Uma produção que respeite o meio ambiente
Durante o ano especial convocado pelo Papa Francisco até 24 de maio de 2021 para refletir sobre a Encíclica Laudato si’, perguntamos a Abdullah como a própria empresa consiga responder ao desafio urgente de proteger a “Casa Comum”: “produzimos algumas tintas que são absolutamente não tóxicas, portanto não prejudiciais e não poluidoras. Depois há outras linhas de produtos que são necessariamente tóxicas, por exemplo, os solventes, amplamente utilizados no campo farmacêutico. O importante é que não afetem o meio ambiente, porque o meio ambiente somos nós: o Papa nos lembra disso o tempo todo. Eu, como ateu, entendo que o meio ambiente é tudo aquilo que vive”:

“Por isso, na empresa temos como objetivo proteger os trabalhadores para que a saúde deles seja 100% protegida, investindo muito em segurança, em máscaras, sistemas de ventilação e máquinas que não liberam substâncias como os solventes. No que diz respeito aos resíduos, investimos pesado em máquinas que separam os resíduos sólidos, líquidos e gasosos. Posteriormente, as empresas públicas, do governo, vêm para levá-los e transferi-los para locais apropriados e apropriados para o descarte, para evitar que poluam o meio ambiente. Porque debaixo de nós telm o mar: quando cavamos um pouco debaixo da fábrica, encontramos o mar.”

A pandemia
Na emergência mundial do coronavírus, as preocupações com as condições dos trabalhadores aumentaram. “A onda que chegou aqui”, lembra Abdullah, “foi muito forte, atingiu o Irã, o Kuwait, a Arábia Saudita, todos os países ao nosso redor. O período mais difícil, com o fechamento total, foi entre março e abril. Quando saíram as primeiras notícias sobre o vírus, preparamos medidas, tais como a adoção de barreiras de vidro para os funcionários – num espaço semelhante a um balcão do sistema bancário, o uso de máscaras cirúrgicas, a medição da temperatura corporal, o respeito da distância de segurança de dois metros, exames para todos os funcionários, a coordenação diária com o Ministério da Saúde local. Além disso, aluguei cerca de trinta quitinetes para observar a quarentena com segurança”.

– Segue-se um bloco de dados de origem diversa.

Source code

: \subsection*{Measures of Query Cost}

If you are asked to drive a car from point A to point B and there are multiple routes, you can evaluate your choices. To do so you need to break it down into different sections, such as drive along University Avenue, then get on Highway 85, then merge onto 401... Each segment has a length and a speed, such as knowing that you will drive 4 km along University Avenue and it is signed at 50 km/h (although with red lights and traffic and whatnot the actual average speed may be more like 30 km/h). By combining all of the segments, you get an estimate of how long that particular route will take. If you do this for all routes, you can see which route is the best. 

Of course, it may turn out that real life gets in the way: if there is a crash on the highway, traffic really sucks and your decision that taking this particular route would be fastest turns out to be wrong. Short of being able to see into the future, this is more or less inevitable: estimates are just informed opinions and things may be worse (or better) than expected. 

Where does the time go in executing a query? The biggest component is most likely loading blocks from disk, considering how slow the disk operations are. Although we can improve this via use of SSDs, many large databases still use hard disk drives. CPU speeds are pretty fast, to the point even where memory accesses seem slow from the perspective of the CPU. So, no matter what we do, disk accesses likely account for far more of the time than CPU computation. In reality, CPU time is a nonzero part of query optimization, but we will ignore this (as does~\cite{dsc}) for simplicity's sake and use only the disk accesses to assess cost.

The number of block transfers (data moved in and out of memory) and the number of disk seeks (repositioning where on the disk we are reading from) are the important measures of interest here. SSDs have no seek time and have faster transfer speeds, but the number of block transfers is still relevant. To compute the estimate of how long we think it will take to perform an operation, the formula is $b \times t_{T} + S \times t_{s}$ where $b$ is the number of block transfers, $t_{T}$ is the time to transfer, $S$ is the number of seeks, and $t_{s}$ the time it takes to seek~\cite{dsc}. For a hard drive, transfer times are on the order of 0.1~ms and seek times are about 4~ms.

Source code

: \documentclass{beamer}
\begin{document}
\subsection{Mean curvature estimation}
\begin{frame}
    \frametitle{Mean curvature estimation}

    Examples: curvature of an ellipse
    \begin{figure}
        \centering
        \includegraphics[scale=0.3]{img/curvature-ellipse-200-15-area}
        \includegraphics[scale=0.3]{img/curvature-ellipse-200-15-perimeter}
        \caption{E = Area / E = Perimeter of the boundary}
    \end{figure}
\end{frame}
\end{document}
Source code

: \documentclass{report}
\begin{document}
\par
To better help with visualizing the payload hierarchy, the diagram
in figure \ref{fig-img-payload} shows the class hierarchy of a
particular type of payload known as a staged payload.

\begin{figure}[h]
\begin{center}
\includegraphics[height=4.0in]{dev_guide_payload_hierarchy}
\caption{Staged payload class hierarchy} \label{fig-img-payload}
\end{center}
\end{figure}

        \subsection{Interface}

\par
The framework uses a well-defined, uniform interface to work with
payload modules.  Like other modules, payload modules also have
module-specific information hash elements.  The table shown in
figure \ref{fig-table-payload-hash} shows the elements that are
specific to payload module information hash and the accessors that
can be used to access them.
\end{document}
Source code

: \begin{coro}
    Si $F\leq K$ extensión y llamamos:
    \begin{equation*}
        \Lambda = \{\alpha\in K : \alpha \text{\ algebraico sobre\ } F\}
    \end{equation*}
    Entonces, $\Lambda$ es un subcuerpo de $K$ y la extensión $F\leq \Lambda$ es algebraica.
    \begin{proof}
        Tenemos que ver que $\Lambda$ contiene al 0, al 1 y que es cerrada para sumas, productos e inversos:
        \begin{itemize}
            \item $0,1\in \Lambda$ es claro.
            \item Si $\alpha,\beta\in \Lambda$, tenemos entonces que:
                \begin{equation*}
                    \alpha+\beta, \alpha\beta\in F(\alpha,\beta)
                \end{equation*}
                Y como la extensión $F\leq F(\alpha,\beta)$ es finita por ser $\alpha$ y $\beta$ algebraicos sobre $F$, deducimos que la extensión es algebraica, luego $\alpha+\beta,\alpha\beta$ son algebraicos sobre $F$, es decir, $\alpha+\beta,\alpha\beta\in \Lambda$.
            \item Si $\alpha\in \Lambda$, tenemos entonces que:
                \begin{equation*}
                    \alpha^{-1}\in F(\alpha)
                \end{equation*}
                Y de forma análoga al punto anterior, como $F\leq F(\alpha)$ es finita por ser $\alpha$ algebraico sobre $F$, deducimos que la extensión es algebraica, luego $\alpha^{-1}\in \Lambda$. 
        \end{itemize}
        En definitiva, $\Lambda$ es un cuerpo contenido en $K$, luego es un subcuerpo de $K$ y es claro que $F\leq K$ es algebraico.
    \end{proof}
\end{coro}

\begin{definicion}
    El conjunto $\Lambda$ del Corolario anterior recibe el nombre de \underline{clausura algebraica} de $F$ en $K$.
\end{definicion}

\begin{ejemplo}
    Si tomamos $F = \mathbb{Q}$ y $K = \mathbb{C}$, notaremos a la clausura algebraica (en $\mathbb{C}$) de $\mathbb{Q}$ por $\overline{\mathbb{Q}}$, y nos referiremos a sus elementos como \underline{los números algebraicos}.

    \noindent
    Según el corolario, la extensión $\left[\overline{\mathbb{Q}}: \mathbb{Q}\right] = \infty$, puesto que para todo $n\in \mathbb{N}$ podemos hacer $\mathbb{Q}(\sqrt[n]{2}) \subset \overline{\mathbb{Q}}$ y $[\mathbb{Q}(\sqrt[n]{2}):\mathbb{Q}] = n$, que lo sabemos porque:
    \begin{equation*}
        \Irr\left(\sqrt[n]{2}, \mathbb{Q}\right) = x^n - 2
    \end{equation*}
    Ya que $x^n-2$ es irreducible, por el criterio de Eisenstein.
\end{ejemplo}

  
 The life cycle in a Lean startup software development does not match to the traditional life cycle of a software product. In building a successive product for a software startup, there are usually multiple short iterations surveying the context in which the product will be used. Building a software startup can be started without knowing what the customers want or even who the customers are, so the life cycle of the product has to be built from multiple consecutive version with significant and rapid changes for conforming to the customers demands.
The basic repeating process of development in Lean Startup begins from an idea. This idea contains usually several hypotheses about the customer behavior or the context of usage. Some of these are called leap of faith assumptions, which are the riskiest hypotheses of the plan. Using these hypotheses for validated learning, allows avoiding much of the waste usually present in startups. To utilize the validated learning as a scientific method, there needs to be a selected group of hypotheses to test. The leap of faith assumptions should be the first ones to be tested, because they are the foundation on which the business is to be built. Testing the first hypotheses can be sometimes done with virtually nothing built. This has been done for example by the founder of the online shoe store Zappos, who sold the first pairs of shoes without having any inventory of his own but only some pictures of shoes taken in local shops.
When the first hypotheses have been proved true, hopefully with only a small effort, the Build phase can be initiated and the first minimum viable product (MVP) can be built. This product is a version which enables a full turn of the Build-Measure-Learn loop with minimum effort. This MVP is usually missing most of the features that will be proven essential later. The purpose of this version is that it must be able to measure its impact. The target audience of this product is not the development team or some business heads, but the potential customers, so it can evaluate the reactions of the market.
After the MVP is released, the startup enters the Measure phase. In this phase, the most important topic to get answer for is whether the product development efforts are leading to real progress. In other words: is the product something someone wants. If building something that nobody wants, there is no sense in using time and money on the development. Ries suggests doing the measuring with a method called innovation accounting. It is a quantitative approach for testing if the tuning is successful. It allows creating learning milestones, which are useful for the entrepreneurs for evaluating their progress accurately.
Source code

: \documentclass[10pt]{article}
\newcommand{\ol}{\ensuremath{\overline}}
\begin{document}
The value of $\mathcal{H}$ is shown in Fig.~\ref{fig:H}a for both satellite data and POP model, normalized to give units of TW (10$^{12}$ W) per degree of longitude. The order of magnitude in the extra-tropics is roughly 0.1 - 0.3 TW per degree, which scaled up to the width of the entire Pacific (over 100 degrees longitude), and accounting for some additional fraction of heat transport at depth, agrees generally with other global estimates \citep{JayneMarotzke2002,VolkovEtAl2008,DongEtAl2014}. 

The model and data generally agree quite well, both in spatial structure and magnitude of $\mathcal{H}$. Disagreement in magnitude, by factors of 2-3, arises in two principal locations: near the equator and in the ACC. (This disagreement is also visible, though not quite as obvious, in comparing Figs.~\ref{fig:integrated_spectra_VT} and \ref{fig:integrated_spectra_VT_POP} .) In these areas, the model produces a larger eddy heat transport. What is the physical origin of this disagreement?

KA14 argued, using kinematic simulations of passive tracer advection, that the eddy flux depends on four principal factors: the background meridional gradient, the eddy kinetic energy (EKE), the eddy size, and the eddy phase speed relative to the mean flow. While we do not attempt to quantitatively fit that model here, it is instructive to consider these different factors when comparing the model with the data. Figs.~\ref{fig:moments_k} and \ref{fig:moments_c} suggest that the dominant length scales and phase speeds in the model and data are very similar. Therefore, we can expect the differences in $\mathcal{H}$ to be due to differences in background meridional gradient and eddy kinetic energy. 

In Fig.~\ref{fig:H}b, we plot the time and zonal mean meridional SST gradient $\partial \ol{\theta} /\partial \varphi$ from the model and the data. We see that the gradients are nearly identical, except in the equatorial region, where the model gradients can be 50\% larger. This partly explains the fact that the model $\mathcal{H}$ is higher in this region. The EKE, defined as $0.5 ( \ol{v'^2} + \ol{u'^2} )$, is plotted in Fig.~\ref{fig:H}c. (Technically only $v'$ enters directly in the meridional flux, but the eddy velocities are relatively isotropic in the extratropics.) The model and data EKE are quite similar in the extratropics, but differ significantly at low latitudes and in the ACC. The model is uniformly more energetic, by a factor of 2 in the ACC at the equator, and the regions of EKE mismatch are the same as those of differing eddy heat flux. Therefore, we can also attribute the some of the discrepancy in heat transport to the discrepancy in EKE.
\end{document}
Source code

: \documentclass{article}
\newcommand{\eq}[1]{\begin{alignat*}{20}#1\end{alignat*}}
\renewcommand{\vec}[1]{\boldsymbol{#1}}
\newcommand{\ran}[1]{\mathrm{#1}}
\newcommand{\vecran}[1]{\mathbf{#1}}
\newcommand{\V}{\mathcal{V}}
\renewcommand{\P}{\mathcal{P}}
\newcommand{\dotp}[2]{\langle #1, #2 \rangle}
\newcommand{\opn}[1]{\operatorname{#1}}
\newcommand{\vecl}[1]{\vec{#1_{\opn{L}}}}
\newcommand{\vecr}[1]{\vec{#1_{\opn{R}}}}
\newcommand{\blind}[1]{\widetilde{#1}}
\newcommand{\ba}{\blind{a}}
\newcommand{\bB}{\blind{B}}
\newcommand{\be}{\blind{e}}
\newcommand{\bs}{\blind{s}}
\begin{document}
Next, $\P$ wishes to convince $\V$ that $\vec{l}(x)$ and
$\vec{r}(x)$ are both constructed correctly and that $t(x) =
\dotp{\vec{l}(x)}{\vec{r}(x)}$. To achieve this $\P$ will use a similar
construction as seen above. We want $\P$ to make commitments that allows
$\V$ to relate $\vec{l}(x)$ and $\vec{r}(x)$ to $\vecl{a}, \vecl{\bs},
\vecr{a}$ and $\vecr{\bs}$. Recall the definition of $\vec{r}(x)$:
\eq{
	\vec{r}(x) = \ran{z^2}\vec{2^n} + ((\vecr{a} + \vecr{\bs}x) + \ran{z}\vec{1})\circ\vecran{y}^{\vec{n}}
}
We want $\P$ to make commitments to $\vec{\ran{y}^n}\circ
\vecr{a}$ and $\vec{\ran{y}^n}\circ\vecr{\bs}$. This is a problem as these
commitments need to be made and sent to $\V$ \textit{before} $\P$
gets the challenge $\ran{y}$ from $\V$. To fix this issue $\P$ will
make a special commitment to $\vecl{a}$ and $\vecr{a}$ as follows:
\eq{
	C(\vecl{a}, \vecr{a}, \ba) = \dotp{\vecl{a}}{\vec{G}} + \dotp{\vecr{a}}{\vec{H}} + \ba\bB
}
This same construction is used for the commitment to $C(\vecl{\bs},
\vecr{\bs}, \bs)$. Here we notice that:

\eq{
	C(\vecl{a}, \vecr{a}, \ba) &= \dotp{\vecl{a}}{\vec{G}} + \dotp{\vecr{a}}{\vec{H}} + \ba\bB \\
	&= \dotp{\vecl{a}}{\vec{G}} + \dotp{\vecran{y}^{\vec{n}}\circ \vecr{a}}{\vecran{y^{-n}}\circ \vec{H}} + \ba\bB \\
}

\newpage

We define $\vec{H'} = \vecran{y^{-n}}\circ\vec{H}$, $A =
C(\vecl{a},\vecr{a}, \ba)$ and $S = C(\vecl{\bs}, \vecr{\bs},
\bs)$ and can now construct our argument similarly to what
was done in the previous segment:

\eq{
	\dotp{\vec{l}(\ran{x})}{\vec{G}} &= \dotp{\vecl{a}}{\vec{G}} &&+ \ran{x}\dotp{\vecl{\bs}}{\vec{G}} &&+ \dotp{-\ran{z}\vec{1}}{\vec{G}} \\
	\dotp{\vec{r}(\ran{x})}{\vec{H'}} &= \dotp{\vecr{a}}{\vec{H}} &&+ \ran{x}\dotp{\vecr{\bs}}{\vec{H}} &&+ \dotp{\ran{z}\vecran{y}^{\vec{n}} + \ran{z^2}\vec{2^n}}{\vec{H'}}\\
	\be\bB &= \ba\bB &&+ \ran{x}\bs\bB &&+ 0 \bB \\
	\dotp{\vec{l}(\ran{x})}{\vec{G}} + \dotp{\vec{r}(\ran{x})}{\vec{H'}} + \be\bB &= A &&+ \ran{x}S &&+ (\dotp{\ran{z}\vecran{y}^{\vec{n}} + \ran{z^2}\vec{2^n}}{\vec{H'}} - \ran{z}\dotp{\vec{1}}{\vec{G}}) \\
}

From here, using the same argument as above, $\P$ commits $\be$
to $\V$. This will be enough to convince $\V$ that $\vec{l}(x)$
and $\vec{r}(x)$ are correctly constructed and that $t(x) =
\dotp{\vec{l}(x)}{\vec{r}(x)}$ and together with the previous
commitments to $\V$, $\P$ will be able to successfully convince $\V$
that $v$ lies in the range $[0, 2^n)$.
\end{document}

Um encontro de convivência
O que é impressionante é a palavra “convivência” que retorna várias vezes na conversa com Abdullah, mesmo quando ele se lembra de ter participado, no início de 2019, da missa do Papa em Abu Dhabi, por ocasião da viagem de Francisco aos Emirados Árabes Unidos, já sob a insígnia daquela fraternidade e amizade social da qual o Pontífice fala hoje em Fratelli tutti.

“Uma experiência magnífica! Fui com alguns de meus colegas e amigos do Movimento dos Focolares. Havia muita gente, tanto que eu estava fora do estádio, no gramado, onde se podia acompanhar o evento através de telões. Notei que a grande maioria dos presentes era católica, mas também havia 5 mil muçulmanos, bem como alguns grupos de budistas, hindus e sikhs. Eles transmitem imagens do abraço sincero com o Grande Imã de Al-Azhar Ahamad al-Tayyib. Foi um momento libertador, de encontro entre o mundo islâmico e o mundo ocidental, com o Papa que veio aqui com grande humildade: ele agradeceu o país, as autoridades, o povo, no espírito de convivência, de paz, de tolerância”.